Our new agentic building blocks—ExecuTorch 1.0, Torchforge, Monarch, TorchComms, Helion, and OpenEnv—support the entire lifecycle of agentic AI. From deploying post-trained LLMs on mobile devices and wearables to running reinforcement learning at scale, these tools simplify distributed execution, enable fault-tolerant communication, and accelerate custom kernel development.

The stack is built on three core principles: it’s architected for massive scale from day one, deeply integrated into the PyTorch ecosystem for intuitive Pythonic development, and ready for heterogeneous hardware spanning edge devices to multi-cloud environments.

Next-Generation PyTorch Stack

Helion revolutionizes kernel authoring with a Python-embedded domain-specific language that compiles directly to Triton. By automating performance tuning for GPUs and accelerators, Helion reduces the code required for advanced kernels by 4x compared to Triton, making sophisticated ML engineering accessible to a broader developer community. As Luis Ceze, Vice President of AI Systems Software at NVIDIA, notes: “Making Python-based kernel authoring simpler and more accessible is important to NVIDIA. Supporting Meta’s work on Helion will help developers unlock new levels of performance on NVIDIA systems.”

Torchcomms provides a unified API for robust, fault-tolerant distributed communication across massive clusters. It scales effortlessly across diverse hardware environments and more than 100,000 GPUs, ensuring resilient operations regardless of infrastructure. Anush Elangovan, Vice President AI Software at AMD, comments: “Torchcomms exemplifies the kind of problem-solving innovation our industry needs—delivering robust, fault-tolerant distributed communication that scales seamlessly across diverse hardware ecosystems.”

Monarch reimagines cluster-scale execution with a single-controller architecture that abstracts away multi-node complexities. This distributed execution engine makes scalable code feel like working on a local, single-GPU workflow, democratizing access to cluster-scale capabilities without sacrificing developer experience. Luca Antiga, CTO of Lightning.AI, observes: “With Monarch, we see a glimpse of the future of training. We’re stoked that the team picked Lightning as the ideal platform for the launch.”

Torchforge is purpose-built for scalable reinforcement learning post-training and agentic development.

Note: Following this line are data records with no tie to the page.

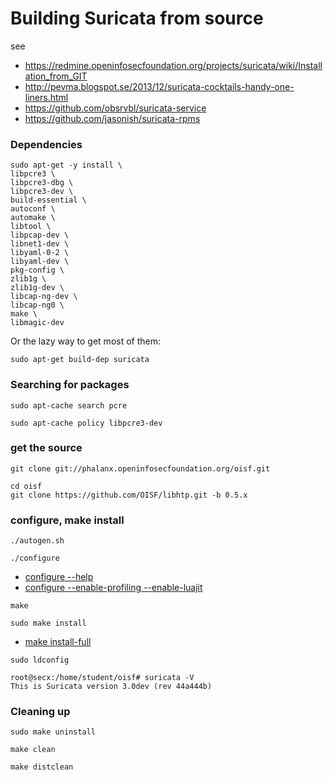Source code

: # Building Suricata from source

see
* https://redmine.openinfosecfoundation.org/projects/suricata/wiki/Installation_from_GIT
* http://pevma.blogspot.se/2013/12/suricata-cocktails-handy-one-liners.html
* https://github.com/obsrvbl/suricata-service
* https://github.com/jasonish/suricata-rpms

### Dependencies

```
sudo apt-get -y install \
libpcre3 \
libpcre3-dbg \
libpcre3-dev \
build-essential \
autoconf \
automake \
libtool \
libpcap-dev \
libnet1-dev \
libyaml-0-2 \
libyaml-dev \
pkg-config \
zlib1g \
zlib1g-dev \
libcap-ng-dev \
libcap-ng0 \
make \
libmagic-dev
```

Or the lazy way to get most of them:

```
sudo apt-get build-dep suricata
```

### Searching for packages

```
sudo apt-cache search pcre
```

```
sudo apt-cache policy libpcre3-dev
```

### get the source
```
git clone git://phalanx.openinfosecfoundation.org/oisf.git
```

```
cd oisf
git clone https://github.com/OISF/libhtp.git -b 0.5.x
```
### configure, make install

```
./autogen.sh
```

```
./configure
```

* [configure --help](/suricata/day_1/ConfigureHelp.md)
* [configure --enable-profiling --enable-luajit](/suricata/day_1/ConfigureProfilingLuaJit.md)

```
make
```

```
sudo make install
```

* [make install-full](/suricata/day_1/MakeInstallFull.md)


```
sudo ldconfig
```

```
root@secx:/home/student/oisf# suricata -V
This is Suricata version 3.0dev (rev 44a444b)
```

### Cleaning up

```
sudo make uninstall
```

```
make clean
```

```
make distclean
```
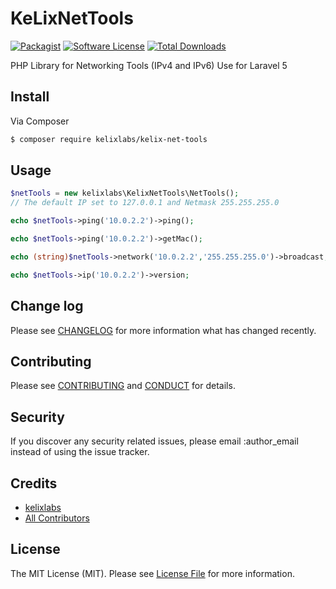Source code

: # KeLixNetTools

[![Packagist][ico-version]][link-packagist]
[![Software License][ico-license]](LICENSE.md)
[![Total Downloads][ico-downloads]][link-downloads]

PHP Library for Networking Tools (IPv4 and IPv6)
Use for Laravel 5

## Install

Via Composer

``` bash
$ composer require kelixlabs/kelix-net-tools
```

## Usage

``` php
$netTools = new kelixlabs\KelixNetTools\NetTools();
// The default IP set to 127.0.0.1 and Netmask 255.255.255.0

echo $netTools->ping('10.0.2.2')->ping();

echo $netTools->ping('10.0.2.2')->getMac();

echo (string)$netTools->network('10.0.2.2','255.255.255.0')->broadcast;

echo $netTools->ip('10.0.2.2')->version;
```

## Change log

Please see [CHANGELOG](CHANGELOG.md) for more information what has changed recently.

## Contributing

Please see [CONTRIBUTING](CONTRIBUTING.md) and [CONDUCT](CONDUCT.md) for details.

## Security

If you discover any security related issues, please email :author_email instead of using the issue tracker.

## Credits

- [kelixlabs][link-author]
- [All Contributors][link-contributors]

## License

The MIT License (MIT). Please see [License File](LICENSE.md) for more information.

[ico-version]: https://img.shields.io/packagist/v/kelixlabs/kelix-net-tools.svg?style=flat-square
[ico-license]: https://img.shields.io/badge/license-MIT-brightgreen.svg?style=flat-square
[ico-travis]: https://img.shields.io/travis/kelixlabs/kelix-net-tools/master.svg?style=flat-square
[ico-downloads]: https://img.shields.io/packagist/dt/kelixlabs/kelix-net-tools.svg?style=flat-square

[link-packagist]: https://packagist.org/packages/kelixlabs/kelix-net-tools
[link-travis]: https://travis-ci.org/kelixlabs/KeLixNetTools
[link-downloads]: https://packagist.org/packages/kelixlabs/kelix-net-tools
[link-author]: https://github.com/kelixlabs
[link-contributors]: ../../contributors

It separates infrastructure concerns from model development, offering clear RL abstractions with a scalable implementation. Key features include usability for rapid research, hackability for power users, and scalability across thousands of GPUs. In collaboration with Stanford and CoreWeave, we’ve integrated Weaver into torchforge to explore state-of-the-art RL approaches. Azalia Mirhoseini, Founder of the Scaling Intelligence Lab at Stanford University, shares: “Our work on Weaver is about pushing the boundaries of reward modeling and automated verification. Integrating it with torchforge allows us to quickly experiment with new ideas while relying on a robust, scalable RL backbone.”

ExecuTorch 1.0 delivers Meta’s end-to-end solution for on-device AI, enabling advanced capabilities directly on mobile, desktop, and edge devices. Backed by industry leaders including Qualcomm, Apple, and Arm, the GA release offers enhanced performance, stability, and integration across platforms. Jeff Gehlhaar, Senior Vice President of Engineering at Qualcomm Technologies, states: “ExecuTorch GA offers portability, stability, and performance, empowering developers to efficiently deliver innovative AI features across mobile, desktop, and IoT devices.”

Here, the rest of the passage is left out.